Ah, the eyes. Will salons and therapists see an upsurge in demand for false lashes as buyers try to compensate for the lack of colour on their mouth? Well, according to Alibaba, it’s already happening – CNN reported that the Chinese e-tailer saw sales of eye cosmetics increase by a whopping 150% mid-February, while YouTuber Theodore has created a Mask Make-up clip.
Likewise Lotte Shopping stated that eye cosmetics from brands such as Bobbi Brown and Dior saw sales growth of 40 percent YOY, as opposed to just a 2.2 rise for lipsticks.
With the stats already highlight the clear winners in the COVID-19 make-up battle, the question is what happens in the next months, or even years, as we are released from the pandemic’s vice-like grip?
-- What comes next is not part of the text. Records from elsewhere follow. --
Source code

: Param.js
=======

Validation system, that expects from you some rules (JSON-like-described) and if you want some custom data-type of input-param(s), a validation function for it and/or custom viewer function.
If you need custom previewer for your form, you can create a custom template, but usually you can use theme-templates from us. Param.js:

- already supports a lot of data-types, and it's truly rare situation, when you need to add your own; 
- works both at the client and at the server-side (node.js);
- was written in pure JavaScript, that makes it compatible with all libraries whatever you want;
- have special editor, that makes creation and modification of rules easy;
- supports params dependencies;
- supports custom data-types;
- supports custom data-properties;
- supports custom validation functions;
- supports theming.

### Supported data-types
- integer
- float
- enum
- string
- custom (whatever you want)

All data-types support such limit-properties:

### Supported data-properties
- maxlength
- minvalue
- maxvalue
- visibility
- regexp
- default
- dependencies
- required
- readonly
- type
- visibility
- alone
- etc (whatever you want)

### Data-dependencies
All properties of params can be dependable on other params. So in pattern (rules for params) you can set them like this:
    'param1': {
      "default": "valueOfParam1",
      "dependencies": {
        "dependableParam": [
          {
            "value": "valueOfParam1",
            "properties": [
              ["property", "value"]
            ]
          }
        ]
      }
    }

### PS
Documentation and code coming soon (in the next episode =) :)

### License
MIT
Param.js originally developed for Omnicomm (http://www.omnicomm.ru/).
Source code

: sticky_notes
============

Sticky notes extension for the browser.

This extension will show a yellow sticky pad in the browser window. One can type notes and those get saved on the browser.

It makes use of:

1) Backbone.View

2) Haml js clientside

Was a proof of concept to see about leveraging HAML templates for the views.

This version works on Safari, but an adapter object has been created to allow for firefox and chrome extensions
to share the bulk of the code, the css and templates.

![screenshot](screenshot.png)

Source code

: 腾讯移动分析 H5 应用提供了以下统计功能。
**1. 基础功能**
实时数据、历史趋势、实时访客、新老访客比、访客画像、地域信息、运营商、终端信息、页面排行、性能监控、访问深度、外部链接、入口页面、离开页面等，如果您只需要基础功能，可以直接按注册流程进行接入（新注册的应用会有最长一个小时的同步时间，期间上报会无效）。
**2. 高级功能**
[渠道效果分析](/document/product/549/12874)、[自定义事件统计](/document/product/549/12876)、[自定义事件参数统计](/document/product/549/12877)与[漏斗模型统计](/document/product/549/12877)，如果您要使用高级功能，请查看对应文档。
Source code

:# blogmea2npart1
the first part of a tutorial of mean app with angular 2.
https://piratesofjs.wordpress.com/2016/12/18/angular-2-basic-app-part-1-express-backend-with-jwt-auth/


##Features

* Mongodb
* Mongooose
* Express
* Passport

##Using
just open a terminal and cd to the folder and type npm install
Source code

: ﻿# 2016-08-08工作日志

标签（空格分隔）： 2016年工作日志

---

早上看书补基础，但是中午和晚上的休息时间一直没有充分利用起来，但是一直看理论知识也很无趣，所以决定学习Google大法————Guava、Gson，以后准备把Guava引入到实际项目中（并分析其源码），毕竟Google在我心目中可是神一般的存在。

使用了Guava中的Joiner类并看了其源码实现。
It seems if predictions are correct, lipstick may suffer long term.
Indeed, with analysts foreseeing a changing professional landscape, with home working become the norm rather than the exception, the Lipstick Effect may just lose out to the Mascara Index post-coronavirus too.
As Mitsuru Watanabe, a Researcher at Intage told Asia Nikkei, with less face-to-face meetings happening, “sales of consumer products such as makeup and shoe cream would not return to previous levels even after the coronavirus crisis ebbs.”